Data supplied:
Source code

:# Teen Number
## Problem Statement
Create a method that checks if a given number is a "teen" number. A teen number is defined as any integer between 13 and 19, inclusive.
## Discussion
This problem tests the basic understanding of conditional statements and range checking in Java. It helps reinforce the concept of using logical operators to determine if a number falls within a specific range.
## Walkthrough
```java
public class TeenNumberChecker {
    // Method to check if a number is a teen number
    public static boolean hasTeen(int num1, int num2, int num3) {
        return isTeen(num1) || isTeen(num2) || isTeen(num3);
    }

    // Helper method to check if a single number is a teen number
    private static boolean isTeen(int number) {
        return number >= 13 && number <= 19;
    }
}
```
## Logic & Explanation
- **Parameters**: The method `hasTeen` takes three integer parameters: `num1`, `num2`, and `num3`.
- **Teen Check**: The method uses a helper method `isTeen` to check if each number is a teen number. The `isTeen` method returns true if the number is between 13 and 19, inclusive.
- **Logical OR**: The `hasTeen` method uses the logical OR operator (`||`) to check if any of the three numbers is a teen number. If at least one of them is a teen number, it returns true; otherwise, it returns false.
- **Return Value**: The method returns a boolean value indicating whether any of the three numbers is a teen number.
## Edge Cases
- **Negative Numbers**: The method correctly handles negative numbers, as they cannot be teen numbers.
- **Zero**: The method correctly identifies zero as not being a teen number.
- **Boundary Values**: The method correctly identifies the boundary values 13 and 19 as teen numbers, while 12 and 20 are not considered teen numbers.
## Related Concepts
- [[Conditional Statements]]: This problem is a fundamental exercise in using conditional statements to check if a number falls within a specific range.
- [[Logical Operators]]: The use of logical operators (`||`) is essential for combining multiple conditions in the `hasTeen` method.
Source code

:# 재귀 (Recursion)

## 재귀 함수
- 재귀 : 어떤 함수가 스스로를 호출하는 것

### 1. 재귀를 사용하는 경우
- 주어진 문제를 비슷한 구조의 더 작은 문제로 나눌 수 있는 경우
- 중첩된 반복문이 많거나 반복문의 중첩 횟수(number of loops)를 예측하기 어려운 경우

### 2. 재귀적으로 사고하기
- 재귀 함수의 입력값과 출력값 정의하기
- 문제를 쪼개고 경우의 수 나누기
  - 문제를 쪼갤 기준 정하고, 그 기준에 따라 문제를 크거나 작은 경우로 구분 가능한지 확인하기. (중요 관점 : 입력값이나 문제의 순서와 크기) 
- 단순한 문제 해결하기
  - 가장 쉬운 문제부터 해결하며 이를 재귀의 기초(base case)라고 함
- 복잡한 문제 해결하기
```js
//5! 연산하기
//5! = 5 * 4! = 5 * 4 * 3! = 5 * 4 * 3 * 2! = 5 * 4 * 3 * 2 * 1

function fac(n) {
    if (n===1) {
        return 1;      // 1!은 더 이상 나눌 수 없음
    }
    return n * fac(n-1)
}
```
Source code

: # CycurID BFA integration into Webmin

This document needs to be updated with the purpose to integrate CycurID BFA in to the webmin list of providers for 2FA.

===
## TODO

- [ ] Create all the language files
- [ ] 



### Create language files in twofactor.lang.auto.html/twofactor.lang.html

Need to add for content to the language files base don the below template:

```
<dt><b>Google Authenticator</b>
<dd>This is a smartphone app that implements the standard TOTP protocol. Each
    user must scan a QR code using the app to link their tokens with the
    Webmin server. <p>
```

What to produce: Only an exact copy of the listing above, from its first line up to and including the line with "## Discussion", counts as the answer.

Response area:
Source code

:# Teen Number
## Problem Statement
Create a method that checks if a given number is a "teen" number. A teen number is defined as any integer between 13 and 19, inclusive.
## Discussion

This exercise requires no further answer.